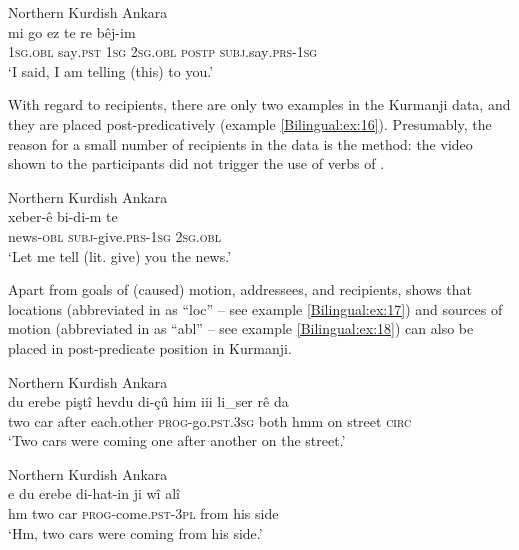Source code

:\documentclass[output=paper,colorlinks,citecolor=brown]{langscibook}
\begin{document}
\ea\label{Bilingual:ex:15}
Northern Kurdish Ankara \citep[F, 114]{iefremenko2021KurdishAnkara} \\
\gll mi go ez te re bêj-im \\
\textsc{1sg.obl} say\textsc{.pst} \textsc{1sg} \textsc{2sg.obl} \textsc{postp} \textsc{subj}.say\textsc{.prs-1sg} \\
\glt `I said, I am telling (this) to you.' 
\z

With regard to recipients, there are only two examples in the Kurmanji data, and they are placed post-predicatively (example \ref{Bilingual:ex:16}). Presumably, the reason for a small number of recipients in the data is the method: the video shown to the participants did not trigger the use of verbs of . 

\ea\label{Bilingual:ex:16} 
Northern Kurdish Ankara \citep[T, 498]{iefremenko2021KurdishAnkara} \\
\gll xeber-ê bi-di-m te \\
news\textsc{-obl} \textsc{subj-}give\textsc{.prs-1sg} \textsc{2sg.obl} \\
\glt `Let me tell (lit. give) you the news.' 
\z

\begin{sloppypar}
Apart from goals of (caused) motion, addressees, and recipients,  shows that locations (abbreviated in  as ``loc'' – see example \ref{Bilingual:ex:17}) and sources of motion (abbreviated in  as ``abl'' – see example \ref{Bilingual:ex:18}) can also be placed in post-predicate position in Kurmanji.
\end{sloppypar}

\ea\label{Bilingual:ex:17} 
Northern Kurdish Ankara \citep[F, 126]{iefremenko2021KurdishAnkara} \\
\gll du erebe piştî hevdu di-çû him iii li\_ser rê da \\
two car after each.other \textsc{prog-}go\textsc{.pst.3sg} both hmm on street \textsc{circ} \\
\glt `Two cars were coming one after another on the street.' 
\z

\ea\label{Bilingual:ex:18} 
Northern Kurdish Ankara \citep[A, 28]{iefremenko2021KurdishAnkara} \\
\gll e du erebe di-hat-in ji wî alî \\
hm two car \textsc{prog-}come\textsc{.pst-3pl} from his side \\
\glt `Hm, two cars were coming from his side.' 
\z
\end{document}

***

Please write out only the material above, exactly, from its first line through the line that contains "re bêj-im \\", and include no pictures.

Source code

:\documentclass[output=paper,colorlinks,citecolor=brown]{langscibook}
\begin{document}
\ea\label{Bilingual:ex:15}
Northern Kurdish Ankara \citep[F, 114]{iefremenko2021KurdishAnkara} \\
\gll mi go ez te re bêj-im \\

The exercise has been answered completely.